09:09Cette pression, est-ce que vous, elle vous a abîmé ?
09:12Oui, mais ce n'est pas la pression médiatique.
09:16Alors, je n'ai pas vu le reportage, mais moi, ça n'a jamais été une pression.
09:19Non, ce n'est pas la pression médiatique, c'est la pression du résultat,
09:20la pression de réussir à aller toujours plus loin, de gagner toujours plus,
09:23de conserver ses titres, c'est cette pression-là.
09:25Et peut-être un manque d'encadrement en même temps ?
09:28Je crois que c'est vraiment une pression personnelle.
09:31Évidemment, les sportifs de haut niveau, vu que tout est condensé,
09:33et donc les émotions sont plus hautes et les bas sont beaucoup plus violents aussi,
09:39sont mis en avant.
09:40Mais je crois que c'est pareil dans le monde professionnel.
09:43Quelqu'un qui arrive à monter son entreprise, qui a 50 salariés,
09:47puis 100, plus 200, plus 300.
09:49Voilà, l'idée de la réussite, elle est toujours la même.
09:52Le fait que ce soit condensé dans le sport, on en parle plus,
09:55on est sous les lumières.
09:56Donc aujourd'hui, on a l'impression que les athlètes en parlent beaucoup plus
10:01et qu'on est plus exposés.
10:03Je crois juste qu'on a plus de lumière sur nous
10:04et qu'on a un rôle aussi à apporter en disant
10:07« Ok, ça peut arriver, maintenant comment on fait ? »
10:09On a parlé du problème, comment on fait pour le régler ?
10:12Il y a des choses à faire, il y a de la préparation mentale
10:14qui se met en place énormément.
10:16Pour moi, il y a des choses qui devraient être mises en place à l'école.
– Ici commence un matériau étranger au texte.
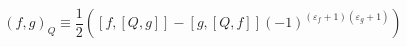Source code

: \begin{equation}
(f,g)_{Q}\equiv\frac{1}{2}\left(  [f,[Q,g]]-[g,[Q,f]](-1)^{(\varepsilon
_{f}+1)(\varepsilon_{g}+1)}\right) \label{1.2}%
\end{equation}

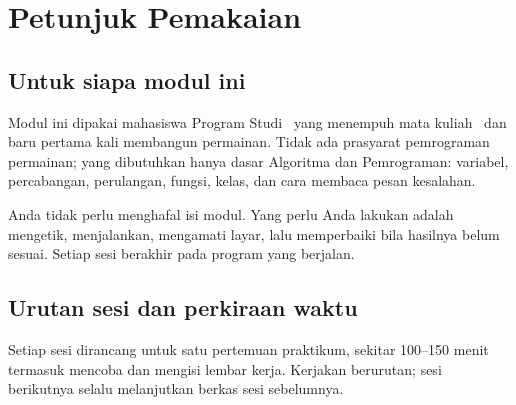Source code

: 
\section*{Petunjuk Pemakaian}

\subsection*{Untuk siapa modul ini}

Modul ini dipakai mahasiswa Program Studi \NamaProdi\ yang menempuh mata
kuliah \NamaMK\ dan baru pertama kali membangun permainan. Tidak ada
prasyarat pemrograman permainan; yang dibutuhkan hanya dasar Algoritma dan
Pemrograman: variabel, percabangan, perulangan, fungsi, kelas, dan cara
membaca pesan kesalahan.

Anda tidak perlu menghafal isi modul. Yang perlu Anda lakukan adalah
mengetik, menjalankan, mengamati layar, lalu memperbaiki bila hasilnya
belum sesuai. Setiap sesi berakhir pada program yang berjalan.

\subsection*{Urutan sesi dan perkiraan waktu}

Setiap sesi dirancang untuk satu pertemuan praktikum, sekitar 100--150 menit
termasuk mencoba dan mengisi lembar kerja. Kerjakan berurutan; sesi
berikutnya selalu melanjutkan berkas sesi sebelumnya.

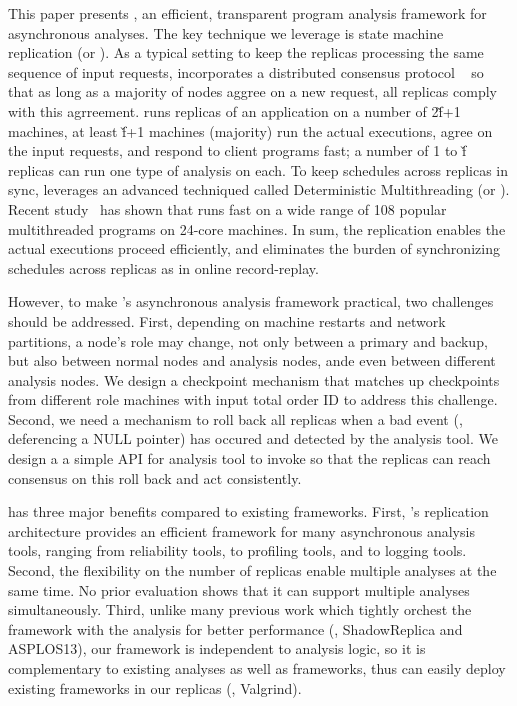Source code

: This paper presents \xxx, an efficient, transparent program 
analysis framework for asynchronous analyses. The key technique we leverage is 
state machine replication (or \smr). As a typical \smr setting to keep the 
replicas processing the same sequence of input requests, \xxx incorporates a 
distributed consensus protocol \paxos~\cite{paxos} so that as long as a 
majority of nodes aggree on a new request, all replicas comply with this 
agrreement. \xxx runs replicas of an application on a number of 2\v{f}+1 
machines, at least \v{f}+1 machines (majority) run the actual executions, agree 
on the input requests, and respond to client programs fast; a number of 1 to 
\v{f} replicas can run one type of analysis on each. To keep 
schedules across replicas in sync, \repbox leverages an advanced techniqued 
called Deterministic Multithreading (or \dmt). Recent 
study~\cite{parrot:sosp13} has shown that \dmt runs fast on a wide range of 108 
popular multithreaded programs on 24-core machines. In sum, the \smr 
replication enables the actual executions proceed efficiently, and \dmt 
eliminates the burden of synchronizing schedules across replicas as in online
record-replay.


However, to make \xxx's asynchronous analysis framework practical, two 
challenges should be addressed. First, depending on machine restarts and 
network partitions, a node's role may change, not only between a \paxos primary 
and backup, but also between normal nodes and analysis nodes, ande even between 
different analysis nodes. We design a checkpoint mechanism that matches up 
checkpoints from different role machines with input total order ID to address 
this challenge. Second, we need a mechanism to roll back all replicas when a 
bad event (\eg, deferencing a NULL pointer) has occured and detected by the 
analysis tool. We design a a simple API for analysis tool to invoke so that the 
replicas can reach consensus on this roll back and act consistently.


\xxx has three major benefits compared to existing frameworks. First, \xxx's 
replication architecture provides an efficient framework for many asynchronous 
analysis tools, ranging from reliability tools, to profiling tools, and to 
logging tools. Second, the flexibility on the number of replicas enable 
multiple analyses at the same time. No prior evaluation shows that it can 
support multiple analyses simultaneously. Third, unlike many previous work 
which tightly orchest the framework with the analysis for better performance 
(\eg, ShadowReplica and ASPLOS13), our framework is independent to analysis 
logic, so it is complementary to existing analyses as well as frameworks, thus 
\xxx can easily deploy existing frameworks in our replicas (\eg, Valgrind).


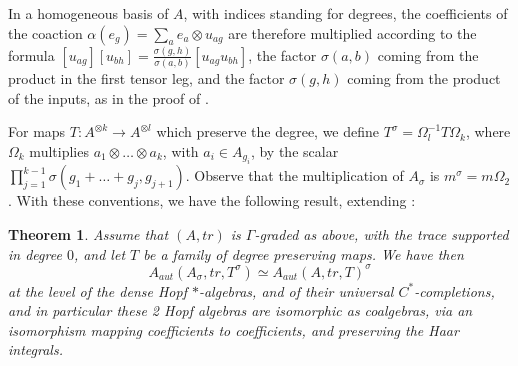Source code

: \documentclass[11pt]{amsart}
\newtheorem{theorem}{Theorem}[section]
\theoremstyle{definition}
\begin{document}
In a homogeneous basis of $A$, with indices standing for degrees, the coefficients of the coaction $\alpha(e_g)=\sum_ae_a\otimes u_{ag}$ are therefore multiplied according to the formula $[u_{ag}][u_{bh}]=\frac{\sigma(g,h)}{\sigma(a,b)}[u_{ag}u_{bh}]$, the factor $\sigma(a,b)$ coming from the product in the first tensor leg, and the factor $\sigma(g,h)$ coming from the product of the inputs, as in the proof of \cite[Theorem 1.3]{bbc}.

For maps $T:A^{\otimes k}\to A^{\otimes l}$ which preserve the degree, we define $T^\sigma=\Omega_l^{-1}T\Omega_k$, where $\Omega_k$ multiplies $a_1\otimes\ldots\otimes a_k$, with $a_i\in A_{g_i}$, by the scalar $\prod_{j=1}^{k-1}\sigma(g_1+\ldots+g_j,g_{j+1})$. Observe that the multiplication of $A_\sigma$ is $m^\sigma=m\Omega_2$. With these conventions, we have the following result, extending \cite{bbc}:

\begin{theorem}
Assume that $(A,tr)$ is $\Gamma$-graded as above, with the trace supported in degree $0$, and let $T$ be a family of degree preserving maps. We have then
$$A_{aut}(A_\sigma,tr,T^\sigma)\simeq A_{aut}(A,tr,T)^\sigma$$
at the level of the dense Hopf $*$-algebras, and of their universal $C^*$-completions, and in particular these 2 Hopf algebras are isomorphic as coalgebras, via an isomorphism mapping coefficients to coefficients, and preserving the Haar integrals.
\end{theorem}
\end{document}
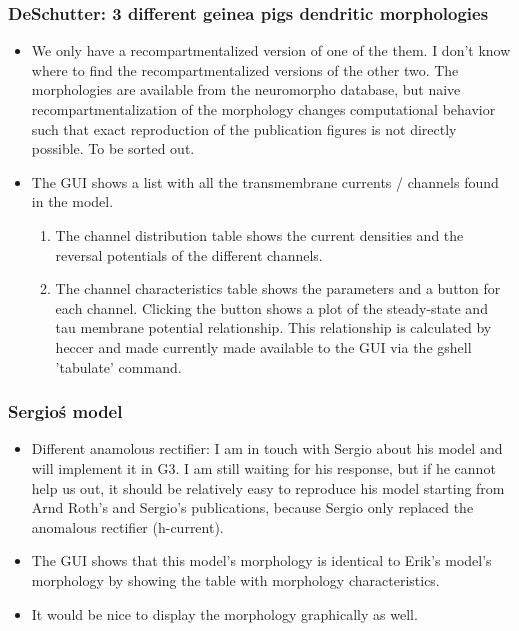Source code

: \documentclass[12pt]{article}
\begin{document}
\subsubsection{DeSchutter: 3 different geinea pigs dendritic morphologies}
\begin{itemize}
\item We only have a recompartmentalized version of one of the them.
  I don't know where to find the recompartmentalized versions of the
  other two.  The morphologies are available from the neuromorpho
  database, but naive recompartmentalization of the morphology changes
  computational behavior such that exact reproduction of the
  publication figures is not directly possible.  To be sorted out.
\item The GUI shows a list with all the transmembrane currents /
  channels found in the model.
  \begin{enumerate}
  \item The channel distribution table shows the current densities and
    the reversal potentials of the different channels.
  \item The channel characteristics table shows the parameters and a
    button for each channel.  Clicking the button shows a plot of the
    steady-state and tau membrane potential relationship.  This
    relationship is calculated by heccer and made currently made
    available to the GUI via the gshell 'tabulate' command.
  \end{enumerate}
\end{itemize}


\subsubsection{Sergio\'s model}
\begin{itemize}
\item Different anamolous rectifier: I am in touch with Sergio about
  his model and will implement it in G3.  I am still waiting for his
  response, but if he cannot help us out, it should be relatively easy
  to reproduce his model starting from Arnd Roth's and Sergio's
  publications, because Sergio only replaced the anomalous rectifier
  (h-current).
\item The GUI shows that this model's morphology is identical to
  Erik's model's morphology by showing the table with morphology
  characteristics.
\item It would be nice to display the morphology graphically as well.
\end{itemize}
\end{document}
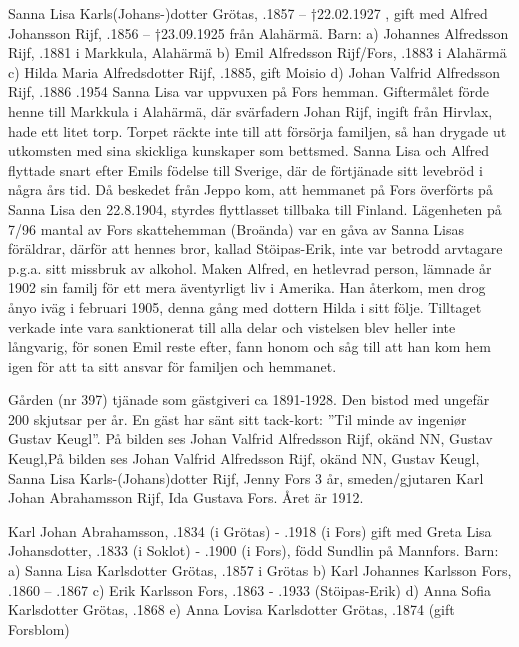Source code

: Sanna Lisa Karls(Johans-)dotter Grötas, .1857 – †22.02.1927 , gift med Alfred Johansson Rijf, .1856 – †23.09.1925 från Alahärmä.
Barn: a) Johannes Alfredsson Rijf, .1881 i Markkula, Alahärmä
b) Emil Alfredsson Rijf/Fors, .1883 i Alahärmä
c) Hilda Maria Alfredsdotter Rijf, .1885, gift Moisio d) Johan Valfrid Alfredsson Rijf, .1886 .1954
Sanna Lisa var uppvuxen på Fors hemman. Giftermålet förde henne till Markkula i Alahärmä, där svärfadern Johan Rijf, ingift från Hirvlax, hade ett litet torp. Torpet räckte inte till att försörja familjen, så han drygade ut utkomsten med sina skickliga kunskaper som bettsmed.
Sanna Lisa och Alfred flyttade snart efter Emils födelse till Sverige, där de förtjänade sitt levebröd i några års tid. Då beskedet från Jeppo kom, att hemmanet på Fors överförts på Sanna Lisa den 22.8.1904, styrdes flyttlasset tillbaka till Finland. Lägenheten på 7/96 mantal av Fors skattehemman (Broända) var en gåva av Sanna Lisas föräldrar, därför att hennes bror, kallad Stöipas-Erik, inte var betrodd arvtagare p.g.a. sitt missbruk av alkohol.
Maken Alfred, en hetlevrad person, lämnade år 1902 sin familj för ett mera äventyrligt liv i Amerika. Han återkom, men drog ånyo iväg i februari 1905, denna gång med dottern Hilda i sitt följe. Tilltaget verkade inte vara sanktionerat till alla delar och vistelsen blev heller inte långvarig, för sonen Emil reste efter, fann honom och såg till att han kom hem igen för att ta sitt ansvar för familjen och hemmanet.


Gården (nr 397) tjänade som gästgiveri ca 1891-1928. Den bistod med ungefär 200 skjutsar per år. En gäst har sänt sitt tack-kort: ”Til minde av ingeniør Gustav Keugl”. På bilden ses Johan Valfrid Alfredsson Rijf, okänd NN, Gustav Keugl,På bilden ses Johan Valfrid Alfredsson Rijf, okänd 	NN, Gustav Keugl, Sanna Lisa Karls-(Johans)dotter Rijf, Jenny Fors 3 år, 	smeden/gjutaren Karl Johan Abrahamsson Rijf, Ida Gustava Fors. Året är 1912.



Karl Johan Abrahamsson, .1834 (i Grötas) - .1918 (i Fors) gift med Greta Lisa Johansdotter, .1833 (i Soklot) - .1900 (i Fors), född Sundlin på Mannfors.
Barn:
a) Sanna Lisa Karlsdotter Grötas, .1857 i Grötas
b) Karl Johannes Karlsson Fors, .1860 – .1867
c) Erik Karlsson Fors, .1863 - .1933 (Stöipas-Erik) d) Anna Sofia Karlsdotter Grötas, .1868
e) Anna Lovisa Karlsdotter Grötas, .1874 (gift Forsblom)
10:19Un préparateur mental, c'est à l'image d'un préparateur.
10:22Pour tous les enfants ?
10:23Bien sûr.
10:24C'est comme un préparateur physique pour le cerveau.
10:27C'est juste essayer de comprendre comment marche notre cerveau.
10:29C'est essayer de comprendre quelle corde nous fait vraiment vibrer.
10:33C'est comprendre que quand on dit à notre enfant
10:36« Ne fais pas ça », il comprend « Fais ça » et après il le barre.
10:39Donc en fait, il y a déjà...
10:41C'est juste des façons de réfléchir qui sont vraiment importantes.